[Material provided]

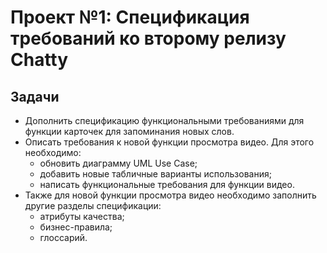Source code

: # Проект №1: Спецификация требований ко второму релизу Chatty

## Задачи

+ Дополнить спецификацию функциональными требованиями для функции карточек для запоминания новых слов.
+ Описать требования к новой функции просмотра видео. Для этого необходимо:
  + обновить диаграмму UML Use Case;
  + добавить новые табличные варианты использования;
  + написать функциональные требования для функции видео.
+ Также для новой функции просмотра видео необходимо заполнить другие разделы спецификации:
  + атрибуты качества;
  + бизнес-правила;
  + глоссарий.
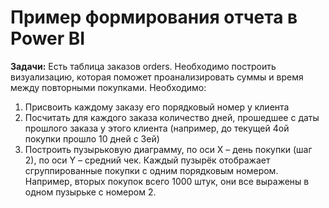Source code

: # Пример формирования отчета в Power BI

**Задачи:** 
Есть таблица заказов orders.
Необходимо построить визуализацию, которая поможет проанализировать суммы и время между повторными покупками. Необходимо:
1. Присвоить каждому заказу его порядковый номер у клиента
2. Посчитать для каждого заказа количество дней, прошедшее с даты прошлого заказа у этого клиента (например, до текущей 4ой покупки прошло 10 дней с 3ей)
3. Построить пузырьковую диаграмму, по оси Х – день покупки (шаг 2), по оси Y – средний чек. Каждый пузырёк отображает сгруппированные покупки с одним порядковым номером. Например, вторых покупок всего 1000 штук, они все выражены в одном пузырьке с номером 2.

[/Material provided]
[Material provided]

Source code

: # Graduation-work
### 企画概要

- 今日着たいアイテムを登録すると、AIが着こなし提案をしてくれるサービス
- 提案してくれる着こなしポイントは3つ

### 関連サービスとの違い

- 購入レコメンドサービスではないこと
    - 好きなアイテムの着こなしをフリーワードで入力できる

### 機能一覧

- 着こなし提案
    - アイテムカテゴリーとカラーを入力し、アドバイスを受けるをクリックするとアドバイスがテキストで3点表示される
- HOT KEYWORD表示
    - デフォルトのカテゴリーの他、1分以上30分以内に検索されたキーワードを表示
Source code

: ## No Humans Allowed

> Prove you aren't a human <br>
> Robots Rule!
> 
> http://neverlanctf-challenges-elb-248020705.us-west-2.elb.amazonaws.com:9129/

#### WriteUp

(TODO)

[/Material provided]

> [Description of the task]:
Only lines holding the word "клиента" belong in the answer; copy all of them from the records.

> [Task output]:
1. Присвоить каждому заказу его порядковый номер у клиента
2. Посчитать для каждого заказа количество дней, прошедшее с даты прошлого заказа у этого клиента (например, до текущей 4ой покупки прошло 10 дней с 3ей)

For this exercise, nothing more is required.